───── Exercise input ─────

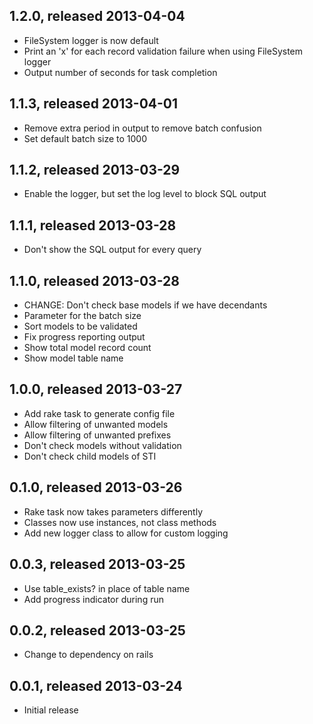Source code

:## 1.2.0, released 2013-04-04
* FileSystem logger is now default
* Print an 'x' for each record validation failure when using FileSystem logger
* Output number of seconds for task completion

## 1.1.3, released 2013-04-01
* Remove extra period in output to remove batch confusion
* Set default batch size to 1000

## 1.1.2, released 2013-03-29
* Enable the logger, but set the log level to block SQL output

## 1.1.1, released 2013-03-28
* Don't show the SQL output for every query

## 1.1.0, released 2013-03-28
* CHANGE: Don't check base models if we have decendants
* Parameter for the batch size
* Sort models to be validated
* Fix progress reporting output
* Show total model record count
* Show model table name

## 1.0.0, released 2013-03-27
* Add rake task to generate config file
* Allow filtering of unwanted models
* Allow filtering of unwanted prefixes
* Don't check models without validation
* Don't check child models of STI

## 0.1.0, released 2013-03-26
* Rake task now takes parameters differently
* Classes now use instances, not class methods
* Add new logger class to allow for custom logging

## 0.0.3, released 2013-03-25
* Use table_exists? in place of table name
* Add progress indicator during run

## 0.0.2, released 2013-03-25
* Change to dependency on rails

## 0.0.1, released 2013-03-24
* Initial release

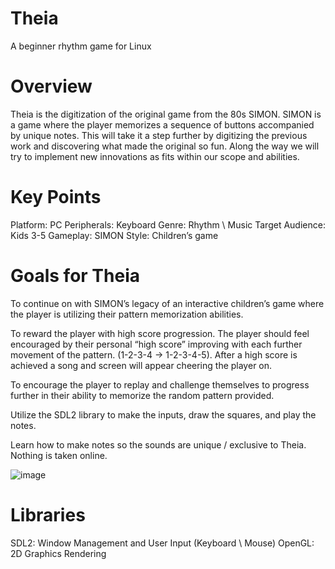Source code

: # Theia
A beginner rhythm game for Linux

# Overview
Theia is the digitization of the original game from the 80s SIMON. SIMON is a game where the player memorizes a sequence of buttons accompanied by unique notes. This will take it a step further by digitizing the previous work and discovering what made the original so fun. Along the way we will try to implement new innovations as fits within our scope and abilities.

# Key Points
Platform: PC
Peripherals: Keyboard
Genre: Rhythm \ Music
Target Audience: Kids 3-5
Gameplay: SIMON
Style: Children’s game

# Goals for Theia
To continue on with SIMON’s legacy of an interactive children’s game where the player is utilizing their pattern memorization abilities. 

To reward the player with high score progression. The player should feel encouraged by their personal “high score” improving with each further movement of the pattern. (1-2-3-4 → 1-2-3-4-5). After a high score is achieved a song and screen will appear cheering the player on.

To encourage the player to replay and challenge themselves to progress further in their ability to memorize the random pattern provided.

Utilize the SDL2 library to make the inputs, draw the squares, and play the notes.

Learn how to make notes so the sounds are unique / exclusive to Theia. Nothing is taken online.

![image](https://user-images.githubusercontent.com/6042608/216368347-e9c0e423-27f8-410c-ab6d-11565ed1092e.png)

# Libraries
SDL2: Window Management and User Input (Keyboard \ Mouse)
OpenGL: 2D Graphics Rendering
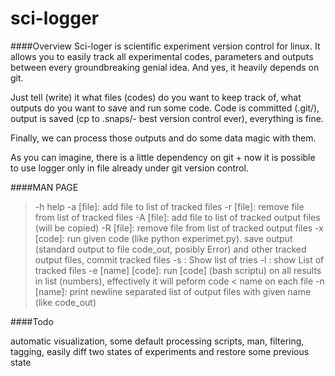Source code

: sci-logger
==========

####Overview
Sci-loger is scientific experiment version control for linux. It allows you to easily track all experimental codes, parameters and outputs between every groundbreaking genial idea. And yes, it heavily depends on git.

Just tell (write) it what files (codes) do you want to keep track of, what outputs do you want to save and run some code. Code is committed (.git/), output is saved (cp to .snaps/- best version control ever), everything is fine.

Finally, we can process those outputs and do some data magic with them.

As you can imagine, there is a little dependency on git + now it is possible to use logger only in file already under git version control.

####MAN PAGE
> -h help
> -a [file]: add file to list of tracked files
> -r [file]: remove file from list of tracked files
> -A [file]: add file to list of tracked output files (will be copied)
> -R [file]: remove file from list of tracked output files 
> -x [code]: run given code (like python experimet.py). save output (standard output to file code_out, posibly Error) and other tracked output files, commit tracked files
> -s : Show list of tries
> -l : show List of tracked files
> -e [name] [code]: run [code] (bash scriptu) on all results in list (numbers), effectively it will peform code < name on each file
> -n [name]: print newline separated list of output files with given name (like code_out)

####Todo

automatic visualization, some default processing scripts, man, filtering, tagging, easily diff two states of experiments and restore some previous state

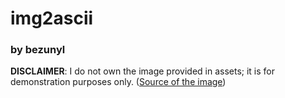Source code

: # img2ascii
### by bezunyl
**DISCLAIMER**: I do not own the image provided in assets; it is for demonstration purposes only. ([Source of the image](https://static.wikia.nocookie.net/deponia/images/f/fc/Rufus.png/revision/latest/top-crop/width/360/height/450?cb=20171116002154))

─────

* [What is being asked]
Repeat each line of the listing word for word, from the first through the line that contains "not class methods". Any picture stays out.

* [Finished task]
Source code

:## 1.2.0, released 2013-04-04
* FileSystem logger is now default
* Print an 'x' for each record validation failure when using FileSystem logger
* Output number of seconds for task completion

## 1.1.3, released 2013-04-01
* Remove extra period in output to remove batch confusion
* Set default batch size to 1000

## 1.1.2, released 2013-03-29
* Enable the logger, but set the log level to block SQL output

## 1.1.1, released 2013-03-28
* Don't show the SQL output for every query

## 1.1.0, released 2013-03-28
* CHANGE: Don't check base models if we have decendants
* Parameter for the batch size
* Sort models to be validated
* Fix progress reporting output
* Show total model record count
* Show model table name

## 1.0.0, released 2013-03-27
* Add rake task to generate config file
* Allow filtering of unwanted models
* Allow filtering of unwanted prefixes
* Don't check models without validation
* Don't check child models of STI

## 0.1.0, released 2013-03-26
* Rake task now takes parameters differently
* Classes now use instances, not class methods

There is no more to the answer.